November 15, 2018

The Radio Guy and The Judge, Cookie and The Brat

August 16, 2014 by · 1 Comment 

We take for granted today that broadcasters on both radio and TV will dissect game situations, offer opinions on strategy, and feel free to second-guess managers and criticize players for mistakes–all of which helps to educate those of us listening at home (or in our cars) on the many nuances of a complex game. It is not unusual to hear something along the lines of, “What was he thinking?” This was not the case back in the 1947 World Series when millions listened to The Radio Guy, influenced by a Judge’s words from on high, narrating in real-time the busting up of a no-hitter by a Cookie batting for The Brat.

The Radio Guy is Hall of Fame broadcaster Red Barber.
The Judge is Kenesaw Mountain Landis, Commissioner of Baseball from 1920 till his death in 1944.
Cookie is Cookie Lavagetto, who had been the Brooklyn Dodgers’ regular third baseman for five years before World War II, but was now a utility player in his final major league season.
The Brat is none other than Eddie Stanky, all 5 foot-8, 170 pounds of him.

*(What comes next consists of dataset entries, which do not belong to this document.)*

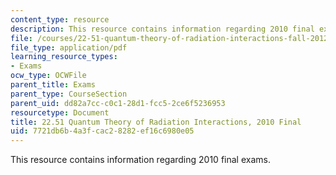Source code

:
 ```yaml
---
content_type: resource
description: This resource contains information regarding 2010 final exams.
file: /courses/22-51-quantum-theory-of-radiation-interactions-fall-2012/7721db6b4a3fcac28282ef16c6980e05_MIT22_51F12_final_2010.pdf
file_type: application/pdf
learning_resource_types:
- Exams
ocw_type: OCWFile
parent_title: Exams
parent_type: CourseSection
parent_uid: dd82a7cc-c0c1-28d1-fcc5-2ce6f5236953
resourcetype: Document
title: 22.51 Quantum Theory of Radiation Interactions, 2010 Final
uid: 7721db6b-4a3f-cac2-8282-ef16c6980e05
---
```

This resource contains information regarding 2010 final exams.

I’ve been reading Red Barber’s account of the pennant races and World Series in Jackie Robinson’s rookie season, 1947: When All Hell Broke Loose (Da Paco Press, 1982). Early on and several different times in the book, Barber writes that he always followed the admonition given by Commissioner Landis to the radio play-by-play announcers from three different networks about to take to their broadcast booths before the 1935 World Series to only “report” what was happening on the field of play and any visible reactions to the action, “but have no opinion.” Just report on the action; “leave your opinions in the hotel.” Landis explained that announcers did not have the training or the proper perspective to offer an opinion, specifically on umpire rulings–he had just used his emperor-like prerogatives to banish one announcer from the proceedings for criticizing the umpires in a previous World Series–but the Judge presumably was also warning against speculating about what moves a manager might make in a given situation, or the reasoning behind managers’ decisions, or criticizing players for their mistakes and managers for decisions that backfired.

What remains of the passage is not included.